枯れ落ち葉の紅の色 拾壱
触れてくる手が優しい。壊れモノを扱うように。
さっき言ったことを気にしているんだろうか。
ちょっと大げさに言ってみただけなんだけど。
鈴音、と呼ばれた。答える前に口を塞がれて。
首もとを中心に口づけを繰り返されて。
愛される、ということを久しぶりに思い出したら、
息が、出来なくなった。
「鈴音、鈴音、鈴音っ」
狂ったように名を連呼される。
同時に体を貫かれて、頭の先までしびれてく。
体に力が入らない、そのくせ、指先の力だけはあって、
広い背に回した手の指が背中の肌を掻くのを感じる。
「すまない。止まら、ないんだ」
言葉の通り、律動の速度が収まる気配はなくあたしの体は布団の上で揺れ続ける。
「鈴音、好きだ。鈴音」
鼻で笑い飛ばすことはもちろん、答えることすらできない。
背中をのぼり上がる甘いしびれにとらわれて、声を出さないようにするので精一杯なまま、あたしの意識は白くなった。
最初に気づいたのは上半身の圧迫感。その次に、髪を撫でる手の感覚。
目を開けてみれば、バカの胸の中にいた。
「起きた、か?」
心配そうにこちらを見るバカの顔をひっぱたいて、布団から体を起こす。
「今、何時?」
「まだ……子の刻のはずだ」
叩かれた額を手で抑えながら、バカも起きた。
まだ部屋に帰るのは早いな、なんて考えていたら、バカがなぜか私に向けて頭を下げていた。
「……?」
「すまなかった……疲れているというのに、無理をさせて」
「……は?」
「いや……それで、怒ったのではないのか? だから、今も叩いて」
この男は、どれだけ私に振り回されれば気がすむんだろう、と思った。
「怒ったわけじゃないわ。ただちょっと……気にくわなかっただけ」
あたしは気を失ったっていうのに、あんたは元気なんだもの。
「怒って、ないのか?」
「ないわよ。嫌ってもいないから、安心しなさいな」
ほっとした顔をするから、やっぱりいじめたくなってしまって。
「あんたに抱かれるのは嫌いだけど」
一度は晴れた顔が再び曇った。その過程は何度見ても面白い。
だけど、この男に抱かれるのが嫌いなのは、本当だ。
この男に抱かれたら、私は遊女でいられなくなる。

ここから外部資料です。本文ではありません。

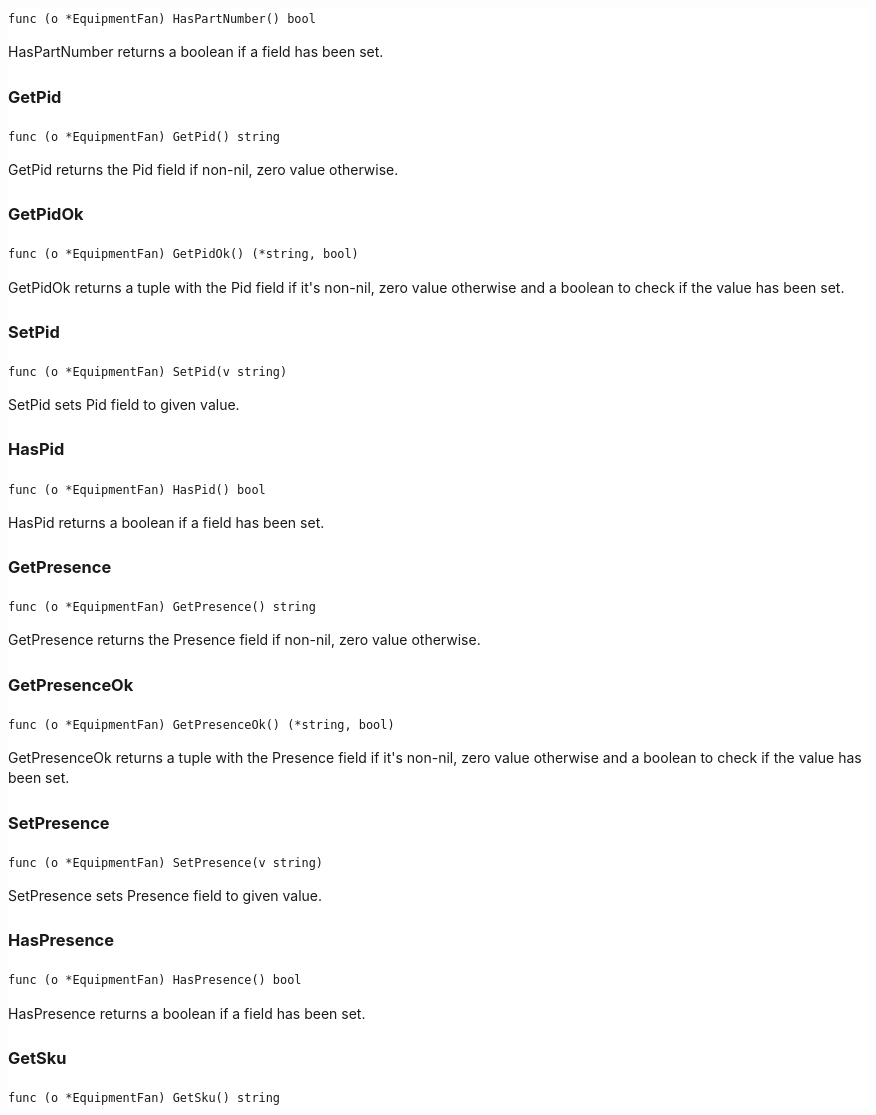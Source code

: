 `func (o *EquipmentFan) HasPartNumber() bool`

HasPartNumber returns a boolean if a field has been set.

### GetPid

`func (o *EquipmentFan) GetPid() string`

GetPid returns the Pid field if non-nil, zero value otherwise.

### GetPidOk

`func (o *EquipmentFan) GetPidOk() (*string, bool)`

GetPidOk returns a tuple with the Pid field if it's non-nil, zero value otherwise
and a boolean to check if the value has been set.

### SetPid

`func (o *EquipmentFan) SetPid(v string)`

SetPid sets Pid field to given value.

### HasPid

`func (o *EquipmentFan) HasPid() bool`

HasPid returns a boolean if a field has been set.

### GetPresence

`func (o *EquipmentFan) GetPresence() string`

GetPresence returns the Presence field if non-nil, zero value otherwise.

### GetPresenceOk

`func (o *EquipmentFan) GetPresenceOk() (*string, bool)`

GetPresenceOk returns a tuple with the Presence field if it's non-nil, zero value otherwise
and a boolean to check if the value has been set.

### SetPresence

`func (o *EquipmentFan) SetPresence(v string)`

SetPresence sets Presence field to given value.

### HasPresence

`func (o *EquipmentFan) HasPresence() bool`

HasPresence returns a boolean if a field has been set.

### GetSku

`func (o *EquipmentFan) GetSku() string`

快楽を与えられるだけのただの女に成り下がる。
だから、嫌い。
しょぼくれるバカの顔を両手で掴んだ。引き寄せて、口づける。
ただの女にはできないほど自分から舌を絡ませる。
唇を離せば、バカの顔は真っ赤だった。
耳まで赤くして、何事かとうろたえるバカに囁く。
「だから、今度は私があんたを抱いてあげる」
時間はまだあるんだから。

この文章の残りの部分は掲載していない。